Georgia

Guy #1 to guy #2 who just stepped onto the elevator: Hey man, did you ever find your glasses?
Guy #2: Yeah, I did. They were at the concierge desk.
Guy #1: What about your pants?
Guy #2: Yeah, they were around my ankles, though I don't really know what happened with that.
Guy #1: I do. You did about 20 shots of rum in 10 minutes.
Guy #2: That doesn't sound right! It wasn't that fast!
Guy #1: Okay, maybe about 15 minutes then.
Guy #2: Yeah, that sounds right. I barely remember the sword.

Elevator
Atlanta, Georgia

Overheard by: Holly

Girl #1: You're too horny for your own good. Why don't you just get a dildo?
Girl #2: Why would I want a dildo when I can just get the real thing whenever I want?

Emory University
Atlanta, Georgia

Overheard by: Hank

Eight-year-old girl: Asians are ruining everything.
Mother: What?
Eight-year-old girl: Yeah, the Japanese, the Chinese — they ruin everything.

Georgia

30-something black man on cell: I don't know if I'll finish in time, but I think I can still make it work.
20-something black guy walking past: It's “ain't”. As in “I ain't gonna get this shit done, so fuck all y'all!” Damn! You talkin' like a fool, brotha. (shakes head)

Savannah, Georgia

Young professional woman: So, my husband and I decided we were ready to have a baby, but when I got pregnant I sort of freaked out and thought I wasn't ready. So I went out with my girlfriends, ate a bunch of sushi, smoked a pack of cigarettes and drank a fifth of tequila. Sure enough, the next day, I got my period. That shit really is bad for the pregnancy.

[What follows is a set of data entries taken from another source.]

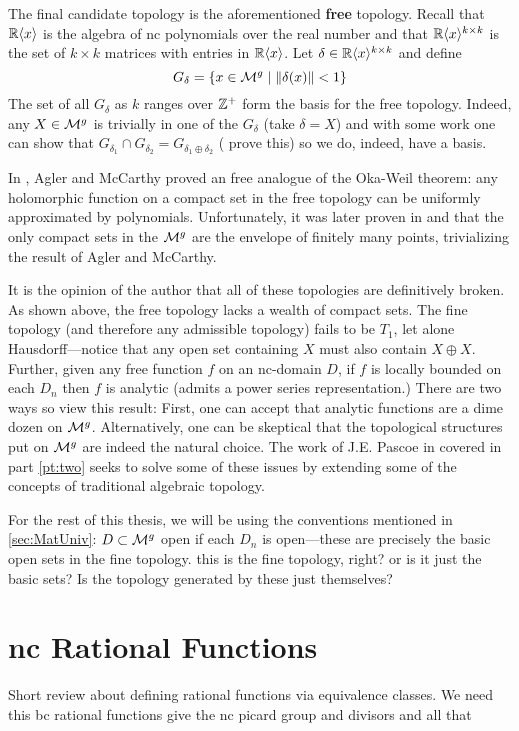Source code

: The final candidate topology is the aforementioned \textbf{free} topology.
Recall that \(\mathbb{R} \langle x \rangle \) is the algebra of nc polynomials over the
real number and that
\(\mathbb{R} \langle x \rangle ^{k\times k}\) is the set of \(k \times k\) matrices
with entries in \(\mathbb{R} \langle x \rangle \). Let
\(\delta \in \mathbb{R} \langle x \rangle ^{k\times k}\) and define
\[
  G_\delta = \{x \in \mathcal{M}^{g} \mid \| \delta(x) \| <1\}
\]
The set of all \(G_\delta\) as \(k\) ranges over \(\mathbb{Z} ^+\) form the basis for
the free topology. Indeed, any \(X \in \mathcal{M}^{g} \) is trivially in one of the
\(G_\delta\) (take \(\delta=X\)) and with some work one can show that
\(G_{\delta_1} \cap G_{\delta_2}= G_{\delta_1\oplus \delta_2}\) ({\color{red}
  prove this}) so we do,
indeed, have a basis.

In \cite{aglerGlobal2013}, Agler and McCarthy proved an free analogue of the
Oka-Weil theorem: any holomorphic function on a compact set in the free topology
can be uniformly approximated by polynomials. Unfortunately, it was later proven
in \cite{pascoeentire2019} and \cite{augatCompact2017} that the only compact
sets in the \(\mathcal{M}^{g} \) are the envelope of finitely many points, trivializing
the result of Agler and McCarthy.

It is the opinion of the author that all of these topologies are definitively
broken. As shown above, the free topology lacks a wealth of compact sets.
The fine topology (and therefore any admissible topology)
fails to be \(T_1\), let alone Hausdorff---notice that any open set containing
\(X\) must also contain \(X\oplus X\). Further, given any free function \(f\)
on an nc-domain \(D\), if \(f\) is locally bounded on each \(D_n\) then \(f\)
is analytic (admits a power series representation.) There are two ways so view
this result: First, one can accept that analytic functions are a dime dozen on
\(\mathcal{M}^{g} \). Alternatively, one can be skeptical that the topological
structures put on \(\mathcal{M}^{g} \) are indeed the natural choice. The work of J.E.
Pascoe in \cite{pascoeFreeNoncommutativePrincipal2020} covered in part
\ref{pt:two} seeks to solve some of these issues by extending some of the
concepts of traditional algebraic topology.

For the rest of this thesis, we will be using the conventions mentioned in
\cref{sec:MatUniv}: \( D \subset\mathcal{M}^{g} \) open if each \(D_n\) is open---these
are precisely the basic open sets in the fine topology.
{\color{red} this is the fine topology, right? or is it just the basic sets? Is
  the topology generated by these just themselves?}


\section{nc Rational Functions}%
\label{sec:ncrational}

{\color{blue} Short review about defining rational functions via equivalence
  classes. We need this bc rational functions give the nc picard group and
  divisors and all that }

Flight over Atlanta, Georgia

Man on cell: I've never shown hostility towards women, but if you ever call that transvestite my mother, I will beat you senseless.

Savannah, Georgia

Nine year-old girl: I want that shirt and you are going to get it for me. Any questions?
Mom: Many. Shut up and put the damn shirt back.

Target
Atlanta, Georgia

Guy to friend: What you should've said was, “Ya know, I don't laugh at you when you can't get your dick hard!”

Decatur, Georgia

Girl looking at drawing in journal: Oh my god, is that a scrotum?
Guy: No! (concerned) Are you a virgin?

Atlanta, Georgia

Man #1: I seen Jimmy the other day cuttin’ grass at my brother’s.
Man #2: Which brother?
Man #1: How many brothers I got?
Man #2: Two.
Man #1: Well, which one of ’em gets their grass cut by Jimmy?